START RECORDS FOR PROCESSING
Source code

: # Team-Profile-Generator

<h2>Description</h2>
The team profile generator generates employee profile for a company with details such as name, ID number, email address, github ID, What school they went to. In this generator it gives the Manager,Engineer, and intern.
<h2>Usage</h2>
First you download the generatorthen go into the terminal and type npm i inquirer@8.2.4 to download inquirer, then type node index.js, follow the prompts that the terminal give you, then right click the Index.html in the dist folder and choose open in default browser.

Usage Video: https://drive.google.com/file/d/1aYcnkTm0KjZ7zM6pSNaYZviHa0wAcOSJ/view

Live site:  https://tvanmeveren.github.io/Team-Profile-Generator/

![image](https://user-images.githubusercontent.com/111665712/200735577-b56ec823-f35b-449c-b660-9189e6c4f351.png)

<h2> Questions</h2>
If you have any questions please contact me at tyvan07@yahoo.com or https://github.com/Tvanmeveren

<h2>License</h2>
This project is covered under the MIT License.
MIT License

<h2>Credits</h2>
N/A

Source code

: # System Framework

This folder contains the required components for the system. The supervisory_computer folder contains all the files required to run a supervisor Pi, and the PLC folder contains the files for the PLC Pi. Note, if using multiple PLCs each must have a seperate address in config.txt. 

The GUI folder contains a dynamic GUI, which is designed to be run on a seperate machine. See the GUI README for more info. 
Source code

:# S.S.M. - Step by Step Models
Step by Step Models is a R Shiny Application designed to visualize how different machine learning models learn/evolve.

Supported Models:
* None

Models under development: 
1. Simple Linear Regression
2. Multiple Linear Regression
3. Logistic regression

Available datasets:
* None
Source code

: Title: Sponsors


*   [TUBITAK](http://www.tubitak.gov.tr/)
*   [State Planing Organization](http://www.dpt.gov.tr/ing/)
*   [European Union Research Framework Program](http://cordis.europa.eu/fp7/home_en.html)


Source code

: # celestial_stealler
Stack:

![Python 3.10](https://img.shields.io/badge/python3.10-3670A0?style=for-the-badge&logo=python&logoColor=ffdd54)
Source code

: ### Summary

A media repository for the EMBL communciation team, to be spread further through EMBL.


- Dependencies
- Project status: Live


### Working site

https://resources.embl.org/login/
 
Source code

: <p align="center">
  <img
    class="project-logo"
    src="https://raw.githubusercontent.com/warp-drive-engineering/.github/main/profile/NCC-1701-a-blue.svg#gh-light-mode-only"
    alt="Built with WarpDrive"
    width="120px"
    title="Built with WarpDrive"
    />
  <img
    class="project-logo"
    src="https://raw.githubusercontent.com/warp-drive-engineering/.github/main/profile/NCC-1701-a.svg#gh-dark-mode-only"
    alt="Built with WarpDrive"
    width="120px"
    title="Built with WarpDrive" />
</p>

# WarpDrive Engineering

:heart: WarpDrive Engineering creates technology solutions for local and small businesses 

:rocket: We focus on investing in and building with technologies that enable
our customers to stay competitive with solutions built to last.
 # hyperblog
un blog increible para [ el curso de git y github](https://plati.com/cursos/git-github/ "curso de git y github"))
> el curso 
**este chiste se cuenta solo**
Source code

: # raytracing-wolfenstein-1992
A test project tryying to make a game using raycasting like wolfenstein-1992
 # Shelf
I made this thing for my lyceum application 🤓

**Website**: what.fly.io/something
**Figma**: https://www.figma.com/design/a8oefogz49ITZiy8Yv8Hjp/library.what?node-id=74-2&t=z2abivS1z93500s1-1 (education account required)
END RECORDS FOR PROCESSING
__TASK STATEMENT__: Among the lines of the data above, some may hold the word "with"; report how many, as a single number.

__TASK RESPONSE__: 7